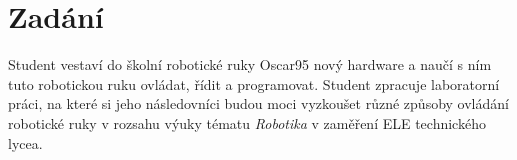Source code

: \newpage
\section*{Zadání}

Student vestaví do školní robotické ruky Oscar95 nový hardware a naučí s ním tuto robotickou ruku ovládat, řídit a programovat. Student zpracuje laboratorní práci, na které si jeho následovníci budou moci vyzkoušet různé způsoby ovládání robotické ruky v rozsahu výuky tématu \textit{Robotika} v zaměření ELE technického lycea.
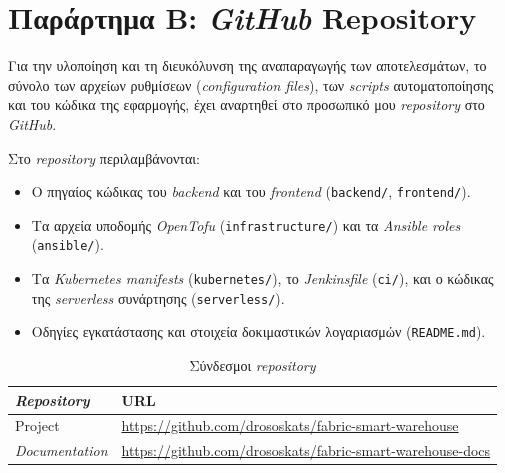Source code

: \section*{Παράρτημα Β: \textit{GitHub} Repository}
Για την υλοποίηση και τη διευκόλυνση της αναπαραγωγής των αποτελεσμάτων, το σύνολο των αρχείων ρυθμίσεων (\textit{configuration files}), των \textit{scripts} αυτοματοποίησης και του κώδικα της εφαρμογής, έχει αναρτηθεί στο προσωπικό μου \textit{repository} στο \textit{GitHub}.

Στο \textit{repository} περιλαμβάνονται:
\begin{itemize}
    \item Ο πηγαίος κώδικας του \textit{backend} και του \textit{frontend} (\texttt{backend/}, \texttt{frontend/}).
    \item Τα αρχεία υποδομής \textit{OpenTofu} (\texttt{infrastructure/}) και τα \textit{Ansible roles} (\texttt{ansible/}).
    \item Τα \textit{Kubernetes manifests} (\texttt{kubernetes/}), το \textit{Jenkinsfile} (\texttt{ci/}), και ο κώδικας της \textit{serverless} συνάρτησης (\texttt{serverless/}).
    \item Οδηγίες εγκατάστασης και στοιχεία δοκιμαστικών λογαριασμών (\texttt{README.md}).
\end{itemize}

\begin{table}[htbp]
\centering
\renewcommand{\arraystretch}{1.5}
\caption{Σύνδεσμοι \textit{repository}}
\label{tab:repos}
\small
\begin{tabularx}{\textwidth}{| >{\centering\arraybackslash}p{3cm} | X |}
\hline
\rowcolor{HUAblue} 
\textbf{\color{white} \textit{Repository}} & \textbf{\color{white} URL} \\ \hline

Project & \url{https://github.com/drososkats/fabric-smart-warehouse} \\ \hline

\rowcolor{lightgray!30}
\textit{Documentation} & \url{https://github.com/drososkats/fabric-smart-warehouse-docs} \\ \hline
\end{tabularx}
\end{table}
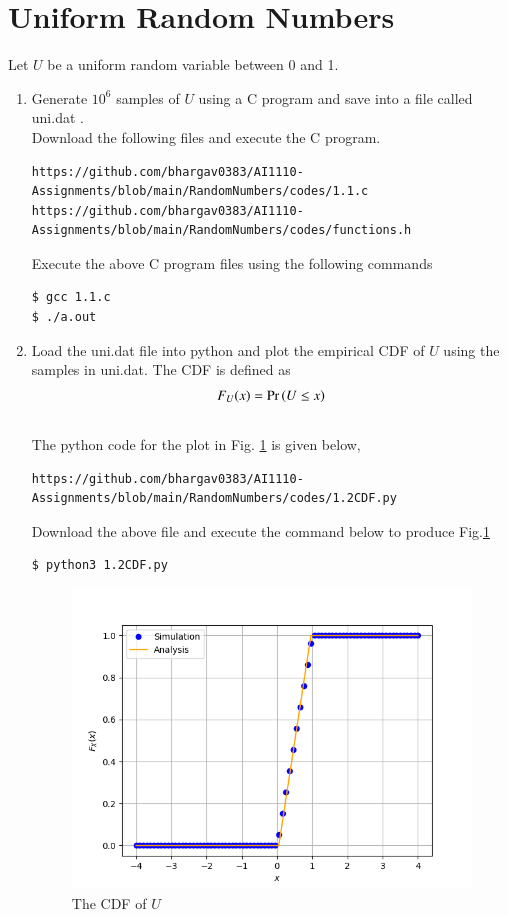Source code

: \documentclass[journal,12pt,twocolumn]{IEEEtran}
\renewcommand\thesection{\arabic{section}}
\begin{document}
\section{Uniform Random Numbers}
Let $U$ be a uniform random variable between 0 and 1.
\begin{enumerate}[label=\thesection.\arabic*
,ref=\thesection.\theenumi]

\item Generate $10^6$ samples of $U$ using a C program and save into a file called uni.dat .
\\
\solution Download the following files and execute the  C program.
\begin{lstlisting}
https://github.com/bhargav0383/AI1110-Assignments/blob/main/RandomNumbers/codes/1.1.c
https://github.com/bhargav0383/AI1110-Assignments/blob/main/RandomNumbers/codes/functions.h
\end{lstlisting}
Execute the above C program files using the following commands
\begin{lstlisting}
$ gcc 1.1.c
$ ./a.out
\end{lstlisting}

\item
Load the uni.dat file into python and plot the empirical CDF of $U$ using the samples in uni.dat. The CDF is defined as
\begin{align}
F_{U}(x) = \Pr\left(U \le x\right)
\end{align}
\\
\solution  The python code for the plot in Fig. \ref{fig:1.2} is given below,
\begin{lstlisting}
https://github.com/bhargav0383/AI1110-Assignments/blob/main/RandomNumbers/codes/1.2CDF.py
\end{lstlisting}
Download the above file and execute the command below to produce Fig.\ref{fig:1.2}
\begin{lstlisting}
$ python3 1.2CDF.py
\end{lstlisting}
\begin{figure}[!h]
\centering
\includegraphics[width=\columnwidth]{./figs/1.2CDF.png}
\caption{The CDF of $U$}
\label{fig:1.2}
\end{figure}
%


\end{enumerate}
\end{document}

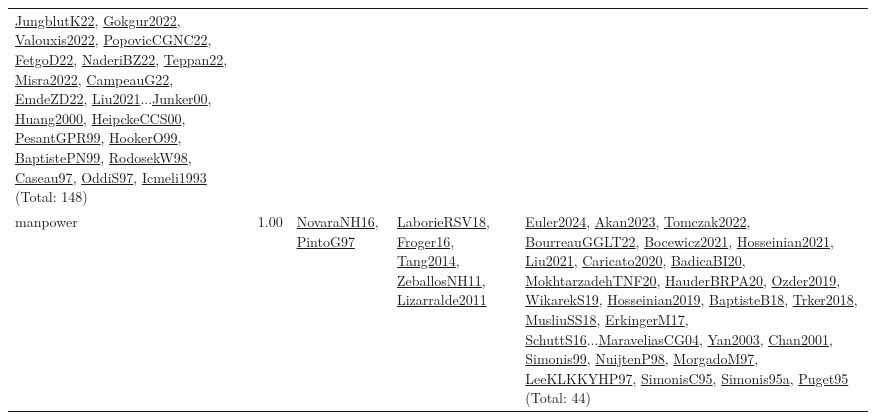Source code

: {\begin{longtable}{p{3cm}r>{\raggedright\arraybackslash}p{6cm}>{\raggedright\arraybackslash}p{6cm}>{\raggedright\arraybackslash}p{8cm}}
\hyperref[detail:JungblutK22]{JungblutK22}, \hyperref[detail:Gokgur2022]{Gokgur2022}, \hyperref[detail:Valouxis2022]{Valouxis2022}, \hyperref[detail:PopovicCGNC22]{PopovicCGNC22}, \hyperref[detail:FetgoD22]{FetgoD22}, \hyperref[detail:NaderiBZ22]{NaderiBZ22}, \hyperref[detail:Teppan22]{Teppan22}, \hyperref[detail:Misra2022]{Misra2022}, \hyperref[detail:CampeauG22]{CampeauG22}, \hyperref[detail:EmdeZD22]{EmdeZD22}, \hyperref[detail:Liu2021]{Liu2021}...\hyperref[detail:Junker00]{Junker00}, \hyperref[detail:Huang2000]{Huang2000}, \hyperref[detail:HeipckeCCS00]{HeipckeCCS00}, \hyperref[detail:PesantGPR99]{PesantGPR99}, \hyperref[detail:HookerO99]{HookerO99}, \hyperref[detail:BaptistePN99]{BaptistePN99}, \hyperref[detail:RodosekW98]{RodosekW98}, \hyperref[detail:Caseau97]{Caseau97}, \hyperref[detail:OddiS97]{OddiS97}, \hyperref[detail:Icmeli1993]{Icmeli1993} (Total: 148)\\
\index{manpower}\index{Concepts!manpower}manpower &  1.00 & \hyperref[detail:NovaraNH16]{NovaraNH16}, \hyperref[detail:PintoG97]{PintoG97} & \hyperref[detail:LaborieRSV18]{LaborieRSV18}, \hyperref[detail:Froger16]{Froger16}, \hyperref[detail:Tang2014]{Tang2014}, \hyperref[detail:ZeballosNH11]{ZeballosNH11}, \hyperref[detail:Lizarralde2011]{Lizarralde2011} & \hyperref[detail:Euler2024]{Euler2024}, \hyperref[detail:Akan2023]{Akan2023}, \hyperref[detail:Tomczak2022]{Tomczak2022}, \hyperref[detail:BourreauGGLT22]{BourreauGGLT22}, \hyperref[detail:Bocewicz2021]{Bocewicz2021}, \hyperref[detail:Hosseinian2021]{Hosseinian2021}, \hyperref[detail:Liu2021]{Liu2021}, \hyperref[detail:Caricato2020]{Caricato2020}, \hyperref[detail:BadicaBI20]{BadicaBI20}, \hyperref[detail:MokhtarzadehTNF20]{MokhtarzadehTNF20}, \hyperref[detail:HauderBRPA20]{HauderBRPA20}, \hyperref[detail:Ozder2019]{Ozder2019}, \hyperref[detail:WikarekS19]{WikarekS19}, \hyperref[detail:Hosseinian2019]{Hosseinian2019}, \hyperref[detail:BaptisteB18]{BaptisteB18}, \hyperref[detail:Trker2018]{Trker2018}, \hyperref[detail:MusliuSS18]{MusliuSS18}, \hyperref[detail:ErkingerM17]{ErkingerM17}, \hyperref[detail:SchuttS16]{SchuttS16}...\hyperref[detail:MaraveliasCG04]{MaraveliasCG04}, \hyperref[detail:Yan2003]{Yan2003}, \hyperref[detail:Chan2001]{Chan2001}, \hyperref[detail:Simonis99]{Simonis99}, \hyperref[detail:NuijtenP98]{NuijtenP98}, \hyperref[detail:MorgadoM97]{MorgadoM97}, \hyperref[detail:LeeKLKKYHP97]{LeeKLKKYHP97}, \hyperref[detail:SimonisC95]{SimonisC95}, \hyperref[detail:Simonis95a]{Simonis95a}, \hyperref[detail:Puget95]{Puget95} (Total: 44)\\

\end{longtable}}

----------

Work instruction: Your reply should restate every entry exactly, with the pictures left out.

Response to the task:
Source code

: \newpage
\section*{Zadání}

Student vestaví do školní robotické ruky Oscar95 nový hardware a naučí s ním tuto robotickou ruku ovládat, řídit a programovat. Student zpracuje laboratorní práci, na které si jeho následovníci budou moci vyzkoušet různé způsoby ovládání robotické ruky v rozsahu výuky tématu \textit{Robotika} v zaměření ELE technického lycea.
Source code

: \section*{Παράρτημα Β: \textit{GitHub} Repository}
Για την υλοποίηση και τη διευκόλυνση της αναπαραγωγής των αποτελεσμάτων, το σύνολο των αρχείων ρυθμίσεων (\textit{configuration files}), των \textit{scripts} αυτοματοποίησης και του κώδικα της εφαρμογής, έχει αναρτηθεί στο προσωπικό μου \textit{repository} στο \textit{GitHub}.

Στο \textit{repository} περιλαμβάνονται:
\begin{itemize}
    \item Ο πηγαίος κώδικας του \textit{backend} και του \textit{frontend} (\texttt{backend/}, \texttt{frontend/}).
    \item Τα αρχεία υποδομής \textit{OpenTofu} (\texttt{infrastructure/}) και τα \textit{Ansible roles} (\texttt{ansible/}).
    \item Τα \textit{Kubernetes manifests} (\texttt{kubernetes/}), το \textit{Jenkinsfile} (\texttt{ci/}), και ο κώδικας της \textit{serverless} συνάρτησης (\texttt{serverless/}).
    \item Οδηγίες εγκατάστασης και στοιχεία δοκιμαστικών λογαριασμών (\texttt{README.md}).
\end{itemize}

\begin{table}[htbp]
\centering
\renewcommand{\arraystretch}{1.5}
\caption{Σύνδεσμοι \textit{repository}}
\label{tab:repos}
\small
\begin{tabularx}{\textwidth}{| >{\centering\arraybackslash}p{3cm} | X |}
\hline
\rowcolor{HUAblue} 
\textbf{\color{white} \textit{Repository}} & \textbf{\color{white} URL} \\ \hline

Project & \url{https://github.com/drososkats/fabric-smart-warehouse} \\ \hline

\rowcolor{lightgray!30}
\textit{Documentation} & \url{https://github.com/drososkats/fabric-smart-warehouse-docs} \\ \hline
\end{tabularx}
\end{table}
Source code

: \documentclass[journal,12pt,twocolumn]{IEEEtran}
\renewcommand\thesection{\arabic{section}}
\begin{document}
\section{Uniform Random Numbers}
Let $U$ be a uniform random variable between 0 and 1.
\begin{enumerate}[label=\thesection.\arabic*
,ref=\thesection.\theenumi]

\item Generate $10^6$ samples of $U$ using a C program and save into a file called uni.dat .
\\
\solution Download the following files and execute the  C program.
\begin{lstlisting}
https://github.com/bhargav0383/AI1110-Assignments/blob/main/RandomNumbers/codes/1.1.c
https://github.com/bhargav0383/AI1110-Assignments/blob/main/RandomNumbers/codes/functions.h
\end{lstlisting}
Execute the above C program files using the following commands
\begin{lstlisting}
$ gcc 1.1.c
$ ./a.out
\end{lstlisting}

\item
Load the uni.dat file into python and plot the empirical CDF of $U$ using the samples in uni.dat. The CDF is defined as
\begin{align}
F_{U}(x) = \Pr\left(U \le x\right)
\end{align}
\\
\solution  The python code for the plot in Fig. \ref{fig:1.2} is given below,
\begin{lstlisting}
https://github.com/bhargav0383/AI1110-Assignments/blob/main/RandomNumbers/codes/1.2CDF.py
\end{lstlisting}
Download the above file and execute the command below to produce Fig.\ref{fig:1.2}
\begin{lstlisting}
$ python3 1.2CDF.py
\end{lstlisting}
\begin{figure}[!h]
\centering
\includegraphics[width=\columnwidth]{./figs/1.2CDF.png}
\caption{The CDF of $U$}
\label{fig:1.2}
\end{figure}
%


\end{enumerate}
\end{document}

Source code

: {\begin{longtable}{p{3cm}r>{\raggedright\arraybackslash}p{6cm}>{\raggedright\arraybackslash}p{6cm}>{\raggedright\arraybackslash}p{8cm}}
\hyperref[detail:JungblutK22]{JungblutK22}, \hyperref[detail:Gokgur2022]{Gokgur2022}, \hyperref[detail:Valouxis2022]{Valouxis2022}, \hyperref[detail:PopovicCGNC22]{PopovicCGNC22}, \hyperref[detail:FetgoD22]{FetgoD22}, \hyperref[detail:NaderiBZ22]{NaderiBZ22}, \hyperref[detail:Teppan22]{Teppan22}, \hyperref[detail:Misra2022]{Misra2022}, \hyperref[detail:CampeauG22]{CampeauG22}, \hyperref[detail:EmdeZD22]{EmdeZD22}, \hyperref[detail:Liu2021]{Liu2021}...\hyperref[detail:Junker00]{Junker00}, \hyperref[detail:Huang2000]{Huang2000}, \hyperref[detail:HeipckeCCS00]{HeipckeCCS00}, \hyperref[detail:PesantGPR99]{PesantGPR99}, \hyperref[detail:HookerO99]{HookerO99}, \hyperref[detail:BaptistePN99]{BaptistePN99}, \hyperref[detail:RodosekW98]{RodosekW98}, \hyperref[detail:Caseau97]{Caseau97}, \hyperref[detail:OddiS97]{OddiS97}, \hyperref[detail:Icmeli1993]{Icmeli1993} (Total: 148)\\
\index{manpower}\index{Concepts!manpower}manpower &  1.00 & \hyperref[detail:NovaraNH16]{NovaraNH16}, \hyperref[detail:PintoG97]{PintoG97} & \hyperref[detail:LaborieRSV18]{LaborieRSV18}, \hyperref[detail:Froger16]{Froger16}, \hyperref[detail:Tang2014]{Tang2014}, \hyperref[detail:ZeballosNH11]{ZeballosNH11}, \hyperref[detail:Lizarralde2011]{Lizarralde2011} & \hyperref[detail:Euler2024]{Euler2024}, \hyperref[detail:Akan2023]{Akan2023}, \hyperref[detail:Tomczak2022]{Tomczak2022}, \hyperref[detail:BourreauGGLT22]{BourreauGGLT22}, \hyperref[detail:Bocewicz2021]{Bocewicz2021}, \hyperref[detail:Hosseinian2021]{Hosseinian2021}, \hyperref[detail:Liu2021]{Liu2021}, \hyperref[detail:Caricato2020]{Caricato2020}, \hyperref[detail:BadicaBI20]{BadicaBI20}, \hyperref[detail:MokhtarzadehTNF20]{MokhtarzadehTNF20}, \hyperref[detail:HauderBRPA20]{HauderBRPA20}, \hyperref[detail:Ozder2019]{Ozder2019}, \hyperref[detail:WikarekS19]{WikarekS19}, \hyperref[detail:Hosseinian2019]{Hosseinian2019}, \hyperref[detail:BaptisteB18]{BaptisteB18}, \hyperref[detail:Trker2018]{Trker2018}, \hyperref[detail:MusliuSS18]{MusliuSS18}, \hyperref[detail:ErkingerM17]{ErkingerM17}, \hyperref[detail:SchuttS16]{SchuttS16}...\hyperref[detail:MaraveliasCG04]{MaraveliasCG04}, \hyperref[detail:Yan2003]{Yan2003}, \hyperref[detail:Chan2001]{Chan2001}, \hyperref[detail:Simonis99]{Simonis99}, \hyperref[detail:NuijtenP98]{NuijtenP98}, \hyperref[detail:MorgadoM97]{MorgadoM97}, \hyperref[detail:LeeKLKKYHP97]{LeeKLKKYHP97}, \hyperref[detail:SimonisC95]{SimonisC95}, \hyperref[detail:Simonis95a]{Simonis95a}, \hyperref[detail:Puget95]{Puget95} (Total: 44)\\

\end{longtable}}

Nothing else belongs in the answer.